Author contributions: Muthu S performed the conceptualisation, data curation, data analysis, and manuscript writing and revision.
Conflict-of-interest statement: The author declares no conflict of interest to disclose.
Open-Access: This article is an open-access article that was selected by an in-house editor and fully peer-reviewed by external reviewers. It is distributed in accordance with the Creative Commons Attribution NonCommercial (CC BY-NC 4.0) license, which permits others to distribute, remix, adapt, build upon this work non-commercially, and license their derivative works on different terms, provided the original work is properly cited and the use is non-commercial. See: https://creativecommons.org/Licenses/by-nc/4.0/
Corresponding author: Sathish Muthu, MS, Assistant Professor, Research Associate, Department of Orthopaedics, Government Medical College, Adiyanoothu Village, Dindigul 624001, India. drsathishmuthu@gmail.com
Received: September 13, 2022
Peer-review started: September 13, 2022
First decision: November 25, 2022
Revised: November 30, 2022
Accepted: December 21, 2022
Article in press: December 21, 2022
Published online: January 18, 2023
Processing time: 121 Days and 17.8 Hours

Abstract

Osteoarthritis (OA) is the most common form of arthritis that has a major impact on patient morbidity and health care services.

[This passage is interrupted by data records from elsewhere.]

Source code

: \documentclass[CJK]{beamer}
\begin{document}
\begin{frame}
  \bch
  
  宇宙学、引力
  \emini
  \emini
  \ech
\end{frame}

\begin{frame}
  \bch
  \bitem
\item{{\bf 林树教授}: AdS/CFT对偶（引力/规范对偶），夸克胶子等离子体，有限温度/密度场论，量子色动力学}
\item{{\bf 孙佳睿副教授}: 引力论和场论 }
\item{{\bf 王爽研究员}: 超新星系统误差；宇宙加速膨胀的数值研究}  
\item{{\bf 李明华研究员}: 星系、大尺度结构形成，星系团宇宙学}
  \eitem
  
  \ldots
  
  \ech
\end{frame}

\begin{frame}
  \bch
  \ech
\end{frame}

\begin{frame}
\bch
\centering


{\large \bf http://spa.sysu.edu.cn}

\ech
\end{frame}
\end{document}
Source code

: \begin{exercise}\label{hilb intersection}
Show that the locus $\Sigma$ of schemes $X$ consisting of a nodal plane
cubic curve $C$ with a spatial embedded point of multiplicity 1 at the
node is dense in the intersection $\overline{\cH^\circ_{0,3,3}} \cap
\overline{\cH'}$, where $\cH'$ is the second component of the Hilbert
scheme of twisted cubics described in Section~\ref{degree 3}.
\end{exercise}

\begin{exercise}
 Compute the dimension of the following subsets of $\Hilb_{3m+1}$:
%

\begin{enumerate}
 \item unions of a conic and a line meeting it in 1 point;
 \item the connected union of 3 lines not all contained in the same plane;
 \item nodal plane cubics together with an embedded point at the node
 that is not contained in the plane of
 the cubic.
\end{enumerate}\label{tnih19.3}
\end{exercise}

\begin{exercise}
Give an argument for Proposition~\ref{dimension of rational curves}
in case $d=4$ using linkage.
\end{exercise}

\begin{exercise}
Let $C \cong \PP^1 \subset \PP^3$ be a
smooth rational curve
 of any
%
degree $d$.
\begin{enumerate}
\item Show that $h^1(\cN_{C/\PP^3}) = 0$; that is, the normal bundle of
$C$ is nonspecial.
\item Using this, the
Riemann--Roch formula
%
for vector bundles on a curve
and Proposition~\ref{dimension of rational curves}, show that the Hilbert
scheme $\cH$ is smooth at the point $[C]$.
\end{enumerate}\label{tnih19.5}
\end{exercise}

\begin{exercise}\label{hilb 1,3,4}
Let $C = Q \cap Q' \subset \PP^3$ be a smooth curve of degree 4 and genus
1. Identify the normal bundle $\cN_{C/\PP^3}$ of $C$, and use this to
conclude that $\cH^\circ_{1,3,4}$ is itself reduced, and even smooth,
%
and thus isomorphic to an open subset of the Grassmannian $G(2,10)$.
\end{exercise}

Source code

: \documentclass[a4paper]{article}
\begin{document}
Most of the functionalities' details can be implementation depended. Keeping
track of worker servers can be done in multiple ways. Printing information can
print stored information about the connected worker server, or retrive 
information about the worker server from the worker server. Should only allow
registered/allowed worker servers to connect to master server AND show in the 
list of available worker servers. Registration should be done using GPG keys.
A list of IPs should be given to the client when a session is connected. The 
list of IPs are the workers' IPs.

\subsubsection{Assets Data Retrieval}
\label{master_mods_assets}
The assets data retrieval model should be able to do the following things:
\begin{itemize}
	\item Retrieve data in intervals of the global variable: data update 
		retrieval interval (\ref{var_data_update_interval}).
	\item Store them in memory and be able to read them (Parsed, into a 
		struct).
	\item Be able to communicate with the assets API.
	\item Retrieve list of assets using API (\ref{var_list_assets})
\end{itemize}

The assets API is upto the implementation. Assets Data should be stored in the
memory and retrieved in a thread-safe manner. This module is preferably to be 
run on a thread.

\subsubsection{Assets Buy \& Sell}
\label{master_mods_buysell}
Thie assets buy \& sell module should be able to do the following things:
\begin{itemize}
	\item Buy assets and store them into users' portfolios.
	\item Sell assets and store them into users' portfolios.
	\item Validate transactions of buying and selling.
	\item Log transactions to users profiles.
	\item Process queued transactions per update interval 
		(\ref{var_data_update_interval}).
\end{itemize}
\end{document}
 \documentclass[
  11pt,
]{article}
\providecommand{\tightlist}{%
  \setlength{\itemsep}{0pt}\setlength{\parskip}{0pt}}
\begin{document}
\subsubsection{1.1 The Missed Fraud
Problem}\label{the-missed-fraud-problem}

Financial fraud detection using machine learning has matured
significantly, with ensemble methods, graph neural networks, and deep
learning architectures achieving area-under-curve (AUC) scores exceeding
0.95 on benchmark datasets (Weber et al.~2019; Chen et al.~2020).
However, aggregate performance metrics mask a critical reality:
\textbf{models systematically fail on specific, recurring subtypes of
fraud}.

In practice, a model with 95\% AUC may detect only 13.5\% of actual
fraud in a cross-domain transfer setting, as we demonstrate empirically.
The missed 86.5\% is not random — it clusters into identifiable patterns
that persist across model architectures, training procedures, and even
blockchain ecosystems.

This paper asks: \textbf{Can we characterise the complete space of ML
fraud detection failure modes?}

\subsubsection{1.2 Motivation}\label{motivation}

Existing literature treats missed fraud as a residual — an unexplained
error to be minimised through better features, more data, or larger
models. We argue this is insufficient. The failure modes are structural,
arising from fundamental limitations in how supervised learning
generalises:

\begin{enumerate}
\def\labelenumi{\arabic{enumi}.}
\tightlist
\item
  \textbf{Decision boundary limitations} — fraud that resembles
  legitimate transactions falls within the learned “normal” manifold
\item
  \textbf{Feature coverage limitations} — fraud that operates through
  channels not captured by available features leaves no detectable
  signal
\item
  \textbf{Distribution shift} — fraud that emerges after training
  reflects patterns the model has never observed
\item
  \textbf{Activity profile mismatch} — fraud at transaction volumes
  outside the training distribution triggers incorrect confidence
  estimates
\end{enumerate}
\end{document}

Despite its prevalence and impact, we do not have any effective management strategy to prevent or control their manifestations. Several decades of pharmacological development have failed to deliver a disease-modifying solution to OA. This editorial article outlines the lacunae in the research efforts of the past, the challenges that we are facing at present, and the exciting opportunities we have in the future for the management of OA. OA research has to be made more personalized concerning the phenotypic and endotypic disease variants. To begin with, robust disease classification criteria need to be defined for early OA, and biomarkers to detect such early diseases to aid in patient stratification. We also need to refine our clinical research design to make them more objective to meet the demands of the patient and the regulatory agencies. Embracing the current technologies such as artificial intelligence along with the use of genomic profiling from the omics platforms, the future of OA is more promising in developing appropriate management of OA.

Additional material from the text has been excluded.